One thing my husband was determined to put in our kids from very early ages was the ability to be good table servants. As they grew to be able to pour from a pitcher, I can remember him often saying, “Don’t get up, Cindy. Filling tea glasses is what kids are for. That’s why God gave them to us.” While he was being a bit facetious, he was wise to train them to watch for the needs of those at the table and to be quick to fill those needs. It’s such a simple thing to teach our kids to watch for glasses that are empty, forks that are dropped from high chairs or spills that need a dishcloth from the drawer. (Remember Rebekah was identified as the bride-to-be because of a simple incidence of ‘beverage hospitality” in Genesis 24.)
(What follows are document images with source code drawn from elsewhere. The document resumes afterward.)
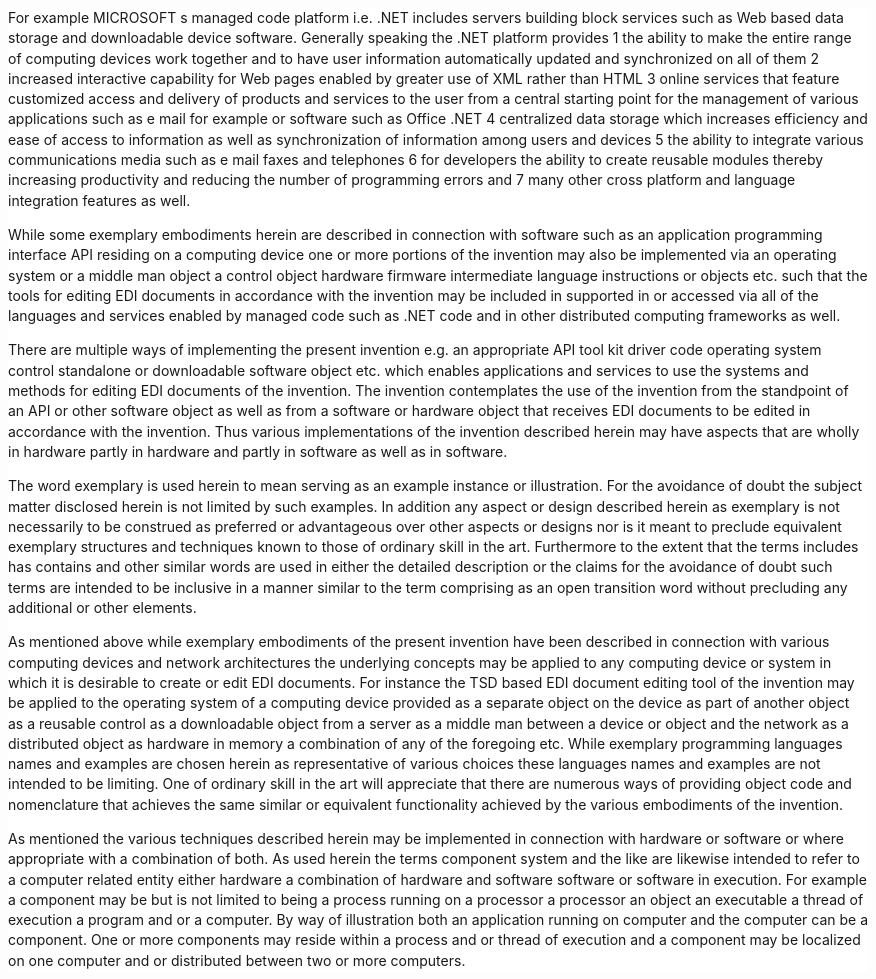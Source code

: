 For example MICROSOFT s managed code platform i.e. .NET includes servers building block services such as Web based data storage and downloadable device software. Generally speaking the .NET platform provides 1 the ability to make the entire range of computing devices work together and to have user information automatically updated and synchronized on all of them 2 increased interactive capability for Web pages enabled by greater use of XML rather than HTML 3 online services that feature customized access and delivery of products and services to the user from a central starting point for the management of various applications such as e mail for example or software such as Office .NET 4 centralized data storage which increases efficiency and ease of access to information as well as synchronization of information among users and devices 5 the ability to integrate various communications media such as e mail faxes and telephones 6 for developers the ability to create reusable modules thereby increasing productivity and reducing the number of programming errors and 7 many other cross platform and language integration features as well.

While some exemplary embodiments herein are described in connection with software such as an application programming interface API residing on a computing device one or more portions of the invention may also be implemented via an operating system or a middle man object a control object hardware firmware intermediate language instructions or objects etc. such that the tools for editing EDI documents in accordance with the invention may be included in supported in or accessed via all of the languages and services enabled by managed code such as .NET code and in other distributed computing frameworks as well.

There are multiple ways of implementing the present invention e.g. an appropriate API tool kit driver code operating system control standalone or downloadable software object etc. which enables applications and services to use the systems and methods for editing EDI documents of the invention. The invention contemplates the use of the invention from the standpoint of an API or other software object as well as from a software or hardware object that receives EDI documents to be edited in accordance with the invention. Thus various implementations of the invention described herein may have aspects that are wholly in hardware partly in hardware and partly in software as well as in software.

The word exemplary is used herein to mean serving as an example instance or illustration. For the avoidance of doubt the subject matter disclosed herein is not limited by such examples. In addition any aspect or design described herein as exemplary is not necessarily to be construed as preferred or advantageous over other aspects or designs nor is it meant to preclude equivalent exemplary structures and techniques known to those of ordinary skill in the art. Furthermore to the extent that the terms includes has contains and other similar words are used in either the detailed description or the claims for the avoidance of doubt such terms are intended to be inclusive in a manner similar to the term comprising as an open transition word without precluding any additional or other elements.

As mentioned above while exemplary embodiments of the present invention have been described in connection with various computing devices and network architectures the underlying concepts may be applied to any computing device or system in which it is desirable to create or edit EDI documents. For instance the TSD based EDI document editing tool of the invention may be applied to the operating system of a computing device provided as a separate object on the device as part of another object as a reusable control as a downloadable object from a server as a middle man between a device or object and the network as a distributed object as hardware in memory a combination of any of the foregoing etc. While exemplary programming languages names and examples are chosen herein as representative of various choices these languages names and examples are not intended to be limiting. One of ordinary skill in the art will appreciate that there are numerous ways of providing object code and nomenclature that achieves the same similar or equivalent functionality achieved by the various embodiments of the invention.

As mentioned the various techniques described herein may be implemented in connection with hardware or software or where appropriate with a combination of both. As used herein the terms component system and the like are likewise intended to refer to a computer related entity either hardware a combination of hardware and software software or software in execution. For example a component may be but is not limited to being a process running on a processor a processor an object an executable a thread of execution a program and or a computer. By way of illustration both an application running on computer and the computer can be a component. One or more components may reside within a process and or thread of execution and a component may be localized on one computer and or distributed between two or more computers.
So have that weak family over. Invite the new couple for snacks. Have an unbelieving neighbor family over for hamburgers. But before they come, double the rewards by challenging your kids to be good table servants. You can play games with this. You can promise your kids a small reward –five minutes later bedtime or five cents for every tea glass refilled when it gets to be over half empty. (Don’t be ridiculous now…Your kids won’t become mercenary helpers over a nickel.) This will help them learn to watch. The big rewards of service won’t be lost on them, especially if you are emphasizing all of the “whys” of your hospitality. Teach them, at first, to take the glasses to the kitchen sink to refill. Then as they become adept at pouring, teach them table etiquette of pouring from the right side, etc…
Paul places the injunction that we be given to hospitality right between God’s commands about prayer and those about the treatment of our enemies (Romans 12:13). Pretty deep stuff. Pretty important stuff. And pretty impressive that it’s in a chapter that begins with the warning that we are to “be not conformed to this world.” While the whole world is privatizing home, Christians are still teaching the next generation to be hospitable.